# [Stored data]
┌──

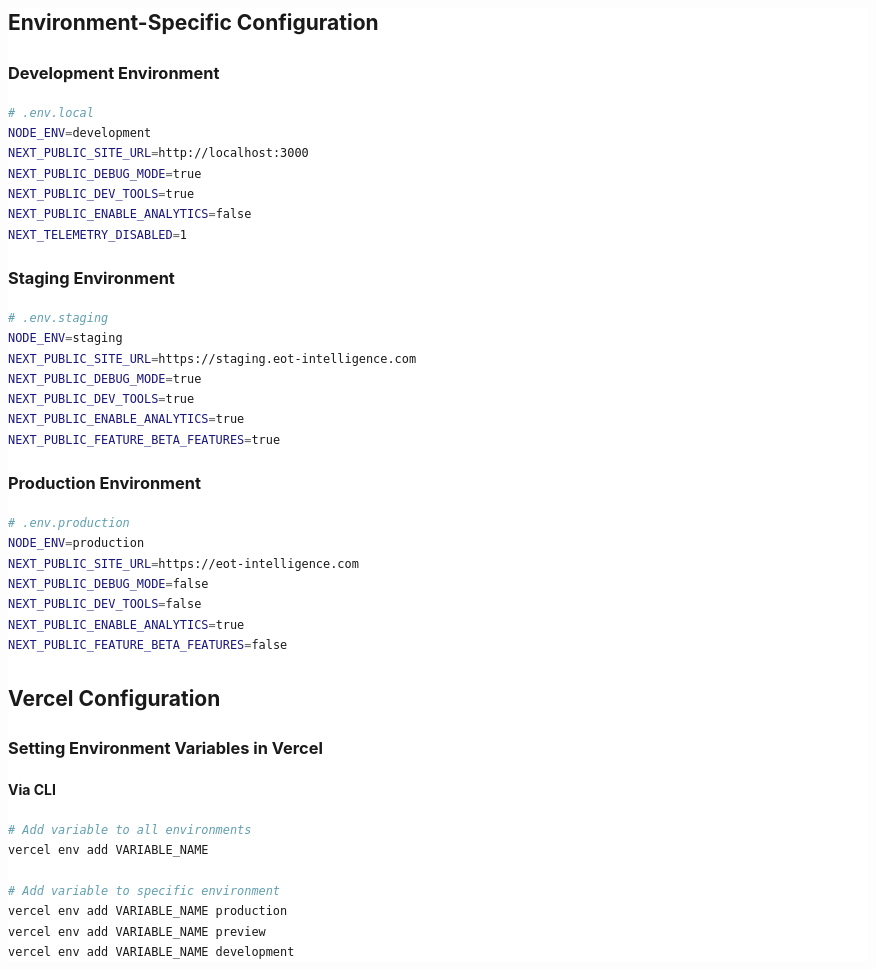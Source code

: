 ## Environment-Specific Configuration

### Development Environment

```bash
# .env.local
NODE_ENV=development
NEXT_PUBLIC_SITE_URL=http://localhost:3000
NEXT_PUBLIC_DEBUG_MODE=true
NEXT_PUBLIC_DEV_TOOLS=true
NEXT_PUBLIC_ENABLE_ANALYTICS=false
NEXT_TELEMETRY_DISABLED=1
```

### Staging Environment

```bash
# .env.staging
NODE_ENV=staging
NEXT_PUBLIC_SITE_URL=https://staging.eot-intelligence.com
NEXT_PUBLIC_DEBUG_MODE=true
NEXT_PUBLIC_DEV_TOOLS=true
NEXT_PUBLIC_ENABLE_ANALYTICS=true
NEXT_PUBLIC_FEATURE_BETA_FEATURES=true
```

### Production Environment

```bash
# .env.production
NODE_ENV=production
NEXT_PUBLIC_SITE_URL=https://eot-intelligence.com
NEXT_PUBLIC_DEBUG_MODE=false
NEXT_PUBLIC_DEV_TOOLS=false
NEXT_PUBLIC_ENABLE_ANALYTICS=true
NEXT_PUBLIC_FEATURE_BETA_FEATURES=false
```

## Vercel Configuration

### Setting Environment Variables in Vercel

#### Via CLI
```bash
# Add variable to all environments
vercel env add VARIABLE_NAME

# Add variable to specific environment
vercel env add VARIABLE_NAME production
vercel env add VARIABLE_NAME preview
vercel env add VARIABLE_NAME development
```
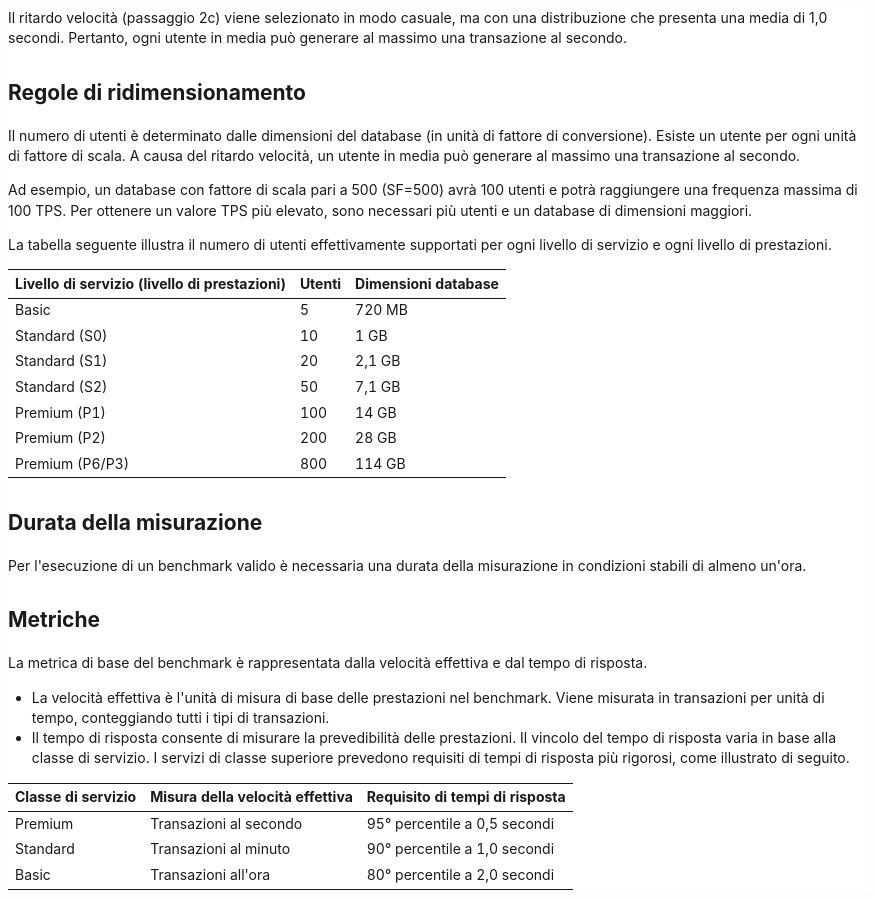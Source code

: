 Il ritardo velocità (passaggio 2c) viene selezionato in modo casuale, ma con una distribuzione che presenta una media di 1,0 secondi. Pertanto, ogni utente in media può generare al massimo una transazione al secondo.

## Regole di ridimensionamento
Il numero di utenti è determinato dalle dimensioni del database (in unità di fattore di conversione). Esiste un utente per ogni unità di fattore di scala. A causa del ritardo velocità, un utente in media può generare al massimo una transazione al secondo.

Ad esempio, un database con fattore di scala pari a 500 (SF=500) avrà 100 utenti e potrà raggiungere una frequenza massima di 100 TPS. Per ottenere un valore TPS più elevato, sono necessari più utenti e un database di dimensioni maggiori.

La tabella seguente illustra il numero di utenti effettivamente supportati per ogni livello di servizio e ogni livello di prestazioni.

| Livello di servizio (livello di prestazioni) | Utenti | Dimensioni database |
|---|---|---|
| Basic | 5 | 720 MB |
| Standard (S0) | 10 | 1 GB |
| Standard (S1) | 20 | 2,1 GB |
| Standard (S2) | 50 | 7,1 GB |
| Premium (P1) | 100 | 14 GB |
| Premium (P2) | 200 | 28 GB |
| Premium (P6/P3) | 800 | 114 GB |

## Durata della misurazione
Per l'esecuzione di un benchmark valido è necessaria una durata della misurazione in condizioni stabili di almeno un'ora.

## Metriche
La metrica di base del benchmark è rappresentata dalla velocità effettiva e dal tempo di risposta.

- La velocità effettiva è l'unità di misura di base delle prestazioni nel benchmark. Viene misurata in transazioni per unità di tempo, conteggiando tutti i tipi di transazioni.
- Il tempo di risposta consente di misurare la prevedibilità delle prestazioni. Il vincolo del tempo di risposta varia in base alla classe di servizio. I servizi di classe superiore prevedono requisiti di tempi di risposta più rigorosi, come illustrato di seguito.

| Classe di servizio | Misura della velocità effettiva | Requisito di tempi di risposta |
|---|---|---|
| Premium | Transazioni al secondo | 95° percentile a 0,5 secondi |
| Standard | Transazioni al minuto | 90° percentile a 1,0 secondi |
| Basic | Transazioni all'ora | 80° percentile a 2,0 secondi |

└──

# [Problem to work on]
Every line above should be output exactly, except for the pictures.

# [Response area]
Source code

: ## Environment-Specific Configuration

### Development Environment

```bash
# .env.local
NODE_ENV=development
NEXT_PUBLIC_SITE_URL=http://localhost:3000
NEXT_PUBLIC_DEBUG_MODE=true
NEXT_PUBLIC_DEV_TOOLS=true
NEXT_PUBLIC_ENABLE_ANALYTICS=false
NEXT_TELEMETRY_DISABLED=1
```

### Staging Environment

```bash
# .env.staging
NODE_ENV=staging
NEXT_PUBLIC_SITE_URL=https://staging.eot-intelligence.com
NEXT_PUBLIC_DEBUG_MODE=true
NEXT_PUBLIC_DEV_TOOLS=true
NEXT_PUBLIC_ENABLE_ANALYTICS=true
NEXT_PUBLIC_FEATURE_BETA_FEATURES=true
```

### Production Environment

```bash
# .env.production
NODE_ENV=production
NEXT_PUBLIC_SITE_URL=https://eot-intelligence.com
NEXT_PUBLIC_DEBUG_MODE=false
NEXT_PUBLIC_DEV_TOOLS=false
NEXT_PUBLIC_ENABLE_ANALYTICS=true
NEXT_PUBLIC_FEATURE_BETA_FEATURES=false
```

## Vercel Configuration

### Setting Environment Variables in Vercel

#### Via CLI
```bash
# Add variable to all environments
vercel env add VARIABLE_NAME

# Add variable to specific environment
vercel env add VARIABLE_NAME production
vercel env add VARIABLE_NAME preview
vercel env add VARIABLE_NAME development
```
Source code

: Il ritardo velocità (passaggio 2c) viene selezionato in modo casuale, ma con una distribuzione che presenta una media di 1,0 secondi. Pertanto, ogni utente in media può generare al massimo una transazione al secondo.

## Regole di ridimensionamento
Il numero di utenti è determinato dalle dimensioni del database (in unità di fattore di conversione). Esiste un utente per ogni unità di fattore di scala. A causa del ritardo velocità, un utente in media può generare al massimo una transazione al secondo.

Ad esempio, un database con fattore di scala pari a 500 (SF=500) avrà 100 utenti e potrà raggiungere una frequenza massima di 100 TPS. Per ottenere un valore TPS più elevato, sono necessari più utenti e un database di dimensioni maggiori.

La tabella seguente illustra il numero di utenti effettivamente supportati per ogni livello di servizio e ogni livello di prestazioni.

| Livello di servizio (livello di prestazioni) | Utenti | Dimensioni database |
|---|---|---|
| Basic | 5 | 720 MB |
| Standard (S0) | 10 | 1 GB |
| Standard (S1) | 20 | 2,1 GB |
| Standard (S2) | 50 | 7,1 GB |
| Premium (P1) | 100 | 14 GB |
| Premium (P2) | 200 | 28 GB |
| Premium (P6/P3) | 800 | 114 GB |

## Durata della misurazione
Per l'esecuzione di un benchmark valido è necessaria una durata della misurazione in condizioni stabili di almeno un'ora.

## Metriche
La metrica di base del benchmark è rappresentata dalla velocità effettiva e dal tempo di risposta.

- La velocità effettiva è l'unità di misura di base delle prestazioni nel benchmark. Viene misurata in transazioni per unità di tempo, conteggiando tutti i tipi di transazioni.
- Il tempo di risposta consente di misurare la prevedibilità delle prestazioni. Il vincolo del tempo di risposta varia in base alla classe di servizio. I servizi di classe superiore prevedono requisiti di tempi di risposta più rigorosi, come illustrato di seguito.

| Classe di servizio | Misura della velocità effettiva | Requisito di tempi di risposta |
|---|---|---|
| Premium | Transazioni al secondo | 95° percentile a 0,5 secondi |
| Standard | Transazioni al minuto | 90° percentile a 1,0 secondi |
| Basic | Transazioni all'ora | 80° percentile a 2,0 secondi |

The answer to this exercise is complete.